Getting to know Commissioner-elect Susan Byrnes
One day in 1988, Susan Byrnes recalled, a man came into the emergency room where she worked after having had a massive heart attack.
"We worked for two hours to save him, and we couldn't," she said. "He was in his late 40s. I had to go with the doctor into the the quiet room and tell his wife."
The York County commissioner-elect said the experience was all the harder for her because she knew the man's suffering and death could have been prevented.
She knew his life probably wouldn't have ended that way "if he hadn't been overweight and a smoker," she said.
Sitting in the bunk room of the soon-to-open Veterans' Helping Hand shelter on West King Street in York, a project she helped make a reality, Byrnes remembered the events of that day as a catalyzing moment in her life.
Seeing preventable suffering and death in the E.R. and losing her mother-in-law to a substance abuse-related illness, she said, made her want to take action to educate people about how to live healthy lives.
A new chapter: Byrnes quit her nursing job that year and started the Byrnes Health Education Center. After that, she said, all her work was done on a volunteer basis.
She and her husband, Randy, were raising their three children who are now grown — Katie, 37, a PhD in mindfulness education; Kristin, 36, co-founder of CoWork155 in downtown York; and Dan, 35, a Marine combat veteran, who also has a business.
Byrnes' daughter Kristin Baker emphasized her mom's kind and giving nature.
She said when Byrnes volunteered at a hospice while working part-time as a nurse, she brought her then-small children to visit dying patients. "They loved to see kids," she remembered.

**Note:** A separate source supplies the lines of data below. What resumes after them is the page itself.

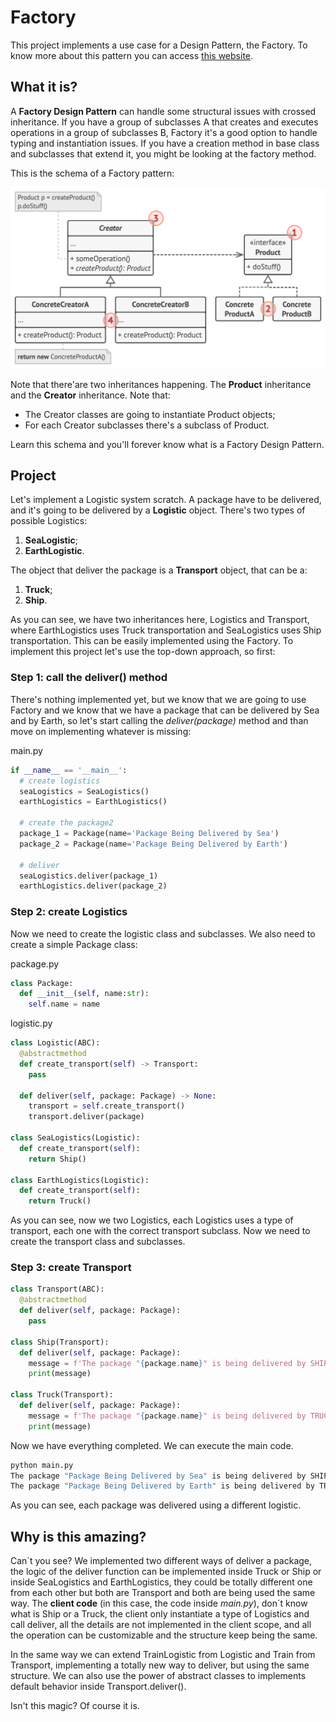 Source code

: # Factory

This project implements a use case for a Design Pattern, the Factory. To know more about this pattern you can access [this website](https://refactoring.guru/design-patterns/factory-method).

## What it is?

A **Factory Design Pattern** can handle some structural issues with crossed inheritance. If you have a group of subclasses A that creates and executes operations in a group of subclasses B, Factory it's a good option to handle typing and instantiation issues. If you have a creation method in base class and subclasses that extend it, you might be looking at the factory method.

This is the schema of a Factory pattern:

![schema](/factory-schema.png)

Note that there'are two inheritances happening. The **Product** inheritance and the **Creator** inheritance. Note that:

- The Creator classes are going to instantiate Product objects;
- For each Creator subclasses there's a subclass of Product.

Learn this schema and you'll forever know what is a Factory Design Pattern.

## Project

Let's implement a Logistic system scratch. A package have to be delivered, and it's going to be delivered by a **Logistic** object. There's two types of possible Logistics:

1. **SeaLogistic**;
2. **EarthLogistic**.

The object that deliver the package is a **Transport** object, that can be a:

1. **Truck**;
2. **Ship**.

As you can see, we have two inheritances here, Logistics and Transport, where EarthLogistics uses Truck transportation and SeaLogistics uses Ship transportation. This can be easily implemented using the Factory. To implement this project let's use the top-down approach, so first:

### Step 1: call the deliver() method

There's nothing implemented yet, but we know that we are going to use Factory and we know that we have a package that can be delivered by Sea and by Earth, so let's start calling the *deliver(package)* method and than move on implementing whatever is missing:

main.py

```python
if __name__ == '__main__':
  # create logistics
  seaLogistics = SeaLogistics()
  earthLogistics = EarthLogistics()

  # create the package2
  package_1 = Package(name='Package Being Delivered by Sea')
  package_2 = Package(name='Package Being Delivered by Earth')

  # deliver
  seaLogistics.deliver(package_1)
  earthLogistics.deliver(package_2)
```

### Step 2: create Logistics

Now we need to create the logistic class and subclasses. We also need to create a simple Package class:

package.py

```python
class Package:
  def __init__(self, name:str):
    self.name = name
```

logistic.py

```python
class Logistic(ABC):
  @abstractmethod
  def create_transport(self) -> Transport:
    pass

  def deliver(self, package: Package) -> None:
    transport = self.create_transport()
    transport.deliver(package)

class SeaLogistics(Logistic):
  def create_transport(self):
    return Ship()

class EarthLogistics(Logistic):
  def create_transport(self):
    return Truck()
```

As you can see, now we two Logistics, each Logistics uses a type of transport, each one with the correct transport subclass. Now we need to create the transport class and subclasses.

### Step 3: create Transport

```python
class Transport(ABC):
  @abstractmethod
  def deliver(self, package: Package):
    pass

class Ship(Transport):
  def deliver(self, package: Package):
    message = f'The package "{package.name}" is being delivered by SHIP'
    print(message)

class Truck(Transport):
  def deliver(self, package: Package):
    message = f'The package "{package.name}" is being delivered by TRUCK'
    print(message)
```

Now we have everything completed. We can execute the main code.

```bash
python main.py 
The package "Package Being Delivered by Sea" is being delivered by SHIP
The package "Package Being Delivered by Earth" is being delivered by TRUCK
```

As you can see, each package was delivered using a different logistic.

## Why is this amazing?

Can´t you see? We implemented two different ways of deliver a package, the logic of the deliver function can be implemented inside Truck or Ship or inside SeaLogistics and EarthLogistics, they could be totally different one from each other but both are Transport and both are being used the same way. The **client code** (in this case, the code inside *main.py*), don´t know what is Ship or a Truck, the client only instantiate a type of Logistics and call deliver, all the details are not implemented in the client scope, and all the operation can be customizable and the structure keep being the same.

In the same way we can extend TrainLogistic from Logistic and Train from Transport, implementing a totally new way to deliver, but using the same structure. We can also use the power of abstract classes to implements default behavior inside Transport.deliver().

Isn't this magic? Of course it is.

"We'd feel uncomfortable, but she'd just be so natural and friendly," Baker said.
When Byrnes stopped working as a nurse for a life of volunteerism, the commissioner-elect said, her husband owned a custom-staffing business called the BYRNES Group. He now works as an executive coach.

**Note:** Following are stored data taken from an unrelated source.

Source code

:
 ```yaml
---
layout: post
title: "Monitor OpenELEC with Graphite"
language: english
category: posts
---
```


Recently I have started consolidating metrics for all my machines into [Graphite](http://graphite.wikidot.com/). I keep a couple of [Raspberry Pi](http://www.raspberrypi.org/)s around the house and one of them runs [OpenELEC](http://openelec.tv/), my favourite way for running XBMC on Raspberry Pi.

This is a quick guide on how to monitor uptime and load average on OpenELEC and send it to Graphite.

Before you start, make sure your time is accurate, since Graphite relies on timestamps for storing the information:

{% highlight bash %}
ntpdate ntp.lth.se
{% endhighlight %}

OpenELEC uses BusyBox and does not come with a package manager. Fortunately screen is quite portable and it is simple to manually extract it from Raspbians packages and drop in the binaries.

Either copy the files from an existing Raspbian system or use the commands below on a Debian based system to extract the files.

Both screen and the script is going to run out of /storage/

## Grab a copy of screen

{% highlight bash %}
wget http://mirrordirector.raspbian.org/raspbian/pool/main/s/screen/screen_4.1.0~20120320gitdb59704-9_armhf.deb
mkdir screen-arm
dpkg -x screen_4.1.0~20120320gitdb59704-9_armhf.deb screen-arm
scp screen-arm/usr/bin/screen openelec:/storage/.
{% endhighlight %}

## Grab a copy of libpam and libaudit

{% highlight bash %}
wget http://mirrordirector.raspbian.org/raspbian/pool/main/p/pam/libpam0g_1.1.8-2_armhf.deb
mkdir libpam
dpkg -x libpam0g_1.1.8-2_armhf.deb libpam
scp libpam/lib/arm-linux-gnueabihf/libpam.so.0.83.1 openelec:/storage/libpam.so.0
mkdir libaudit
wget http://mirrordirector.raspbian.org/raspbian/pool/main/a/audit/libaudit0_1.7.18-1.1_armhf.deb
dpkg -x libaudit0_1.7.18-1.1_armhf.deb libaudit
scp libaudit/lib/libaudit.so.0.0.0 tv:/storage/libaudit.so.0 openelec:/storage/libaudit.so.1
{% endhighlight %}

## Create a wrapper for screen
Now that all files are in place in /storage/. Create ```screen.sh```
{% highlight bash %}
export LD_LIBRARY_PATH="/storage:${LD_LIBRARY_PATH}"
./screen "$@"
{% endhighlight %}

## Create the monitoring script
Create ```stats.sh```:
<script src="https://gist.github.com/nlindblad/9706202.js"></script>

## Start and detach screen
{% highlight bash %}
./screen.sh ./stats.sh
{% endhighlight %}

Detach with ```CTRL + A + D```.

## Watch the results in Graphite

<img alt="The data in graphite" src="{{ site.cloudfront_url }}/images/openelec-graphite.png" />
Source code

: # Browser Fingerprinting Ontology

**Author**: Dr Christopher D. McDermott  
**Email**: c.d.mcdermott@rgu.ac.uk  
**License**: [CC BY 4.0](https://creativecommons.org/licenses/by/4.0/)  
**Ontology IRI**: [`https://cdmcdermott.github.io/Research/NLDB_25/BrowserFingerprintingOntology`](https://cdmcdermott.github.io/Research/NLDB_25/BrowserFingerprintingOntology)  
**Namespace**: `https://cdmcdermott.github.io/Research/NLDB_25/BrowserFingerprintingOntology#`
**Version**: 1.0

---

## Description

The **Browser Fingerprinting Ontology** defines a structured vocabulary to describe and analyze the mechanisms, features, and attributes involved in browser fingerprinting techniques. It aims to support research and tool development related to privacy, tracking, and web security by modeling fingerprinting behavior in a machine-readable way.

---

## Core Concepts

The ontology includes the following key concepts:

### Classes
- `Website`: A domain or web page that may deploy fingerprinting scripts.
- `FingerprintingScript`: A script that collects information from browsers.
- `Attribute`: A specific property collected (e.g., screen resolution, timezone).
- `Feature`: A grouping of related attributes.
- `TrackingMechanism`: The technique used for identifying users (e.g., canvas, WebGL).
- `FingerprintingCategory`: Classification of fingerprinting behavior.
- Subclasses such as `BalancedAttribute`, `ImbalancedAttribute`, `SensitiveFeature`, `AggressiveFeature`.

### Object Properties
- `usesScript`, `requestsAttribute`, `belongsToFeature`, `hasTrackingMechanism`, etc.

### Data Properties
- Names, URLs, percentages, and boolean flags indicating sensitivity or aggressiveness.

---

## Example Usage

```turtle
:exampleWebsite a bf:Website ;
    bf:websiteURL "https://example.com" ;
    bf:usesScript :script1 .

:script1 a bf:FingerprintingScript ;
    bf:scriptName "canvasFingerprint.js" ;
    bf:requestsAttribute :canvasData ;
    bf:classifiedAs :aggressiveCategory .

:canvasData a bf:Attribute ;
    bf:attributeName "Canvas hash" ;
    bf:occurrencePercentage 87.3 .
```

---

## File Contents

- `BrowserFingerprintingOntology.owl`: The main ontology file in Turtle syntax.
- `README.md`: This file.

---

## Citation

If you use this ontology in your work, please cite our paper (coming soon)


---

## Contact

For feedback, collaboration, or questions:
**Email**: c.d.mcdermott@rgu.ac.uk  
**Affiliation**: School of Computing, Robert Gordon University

Byrnes served as the health education center's board chairwoman for 12 years and stepped down in 2002, she said, but remains on the board.
The center has incorporated online education into its health-education efforts and, Byrnes said with pride, it has reached over 7 million people.
"What I think is amazing about the health education center is that (Byrnes) founded it fully as a grassroots nonprofit," said Katie Herrington, the center's former chief operating officer. Unencumbered by having to act within a larger corporate structure, "we could react quickly to whatever emerging health topics we saw in the community," she said.
The daughter, granddaughter and mother of combat veterans has been involved in efforts to help former service men and women for the past decade and has built a reputation in the community.
"Yesterday, I got a call from a veteran asking where Thanksgiving dinner was being served," Byrnes said. She didn't know how the man got her number but is glad people see her as an approachable person who's willing to help, she said.
She hoped he would make it to dinner at the veterans' shelter the next day. She'd be dropping off a cooked turkey at noon, she said.
Beginner's mind: "I don't know if you've ever heard the saying, 'People don't care how much you know until they know how much you care,'" Byrnes said.
"I know the health care community, the business community, the giving community," she said. "What I didn't know was the government community."
Byrnes said she recently spent a Sunday and most of a Monday at a conference of the County Commissioners Association of Pennsylvania, which is a nonprofit that aims to strengthen counties and their leaders.
She spent the following Tuesday meeting with York County's current commissioners.
Byrnes isn't sure what issues she will focus on in her first months in office, she said, but she's ready to dive in and is confident in how she'll act in the office.
Deep listening: The commissioner-elect said she'll want to talk with all of the county's more than 50 department heads and as many staff as possible.
Listening to the people on the ground will give her an idea of how to empower them to "do the best they can do," she said.
When she does identify a problem, she said, she will consult with experts on the topic, then do her own research and then make a decision.
Support: Byrnes received more than 8,000 more votes than fellow Republican Chris Reilly, who garnered the second-highest number of votes in November's County Commissioners' race, according to unofficial results.
"I'm thrilled to see her do so well because she's the real deal," said Sam Bressi, a former CEO of the health education center who counts Byrnes as a close friend. "She is the epitome of dedication, integrity and hard work."
"When she first told me (she was running), I was shocked and didn't understand why she wanted to put herself out there like that," Baker said. "But she didn't see it like that — she just thought about the influence she could have and the good she could do."
Byrnes' candidacy led Baker to see her mom in a new light.
The campaign "wasn't easy," Baker said. Byrnes had to "really work for it."
"She used to tell me what her dad used to tell her: that dynamite comes in small packages," said Baker, who is petite like her mom. "That didn't really hit me until I saw her running for county commissioner. It's like all those things she's done in the past are adding up."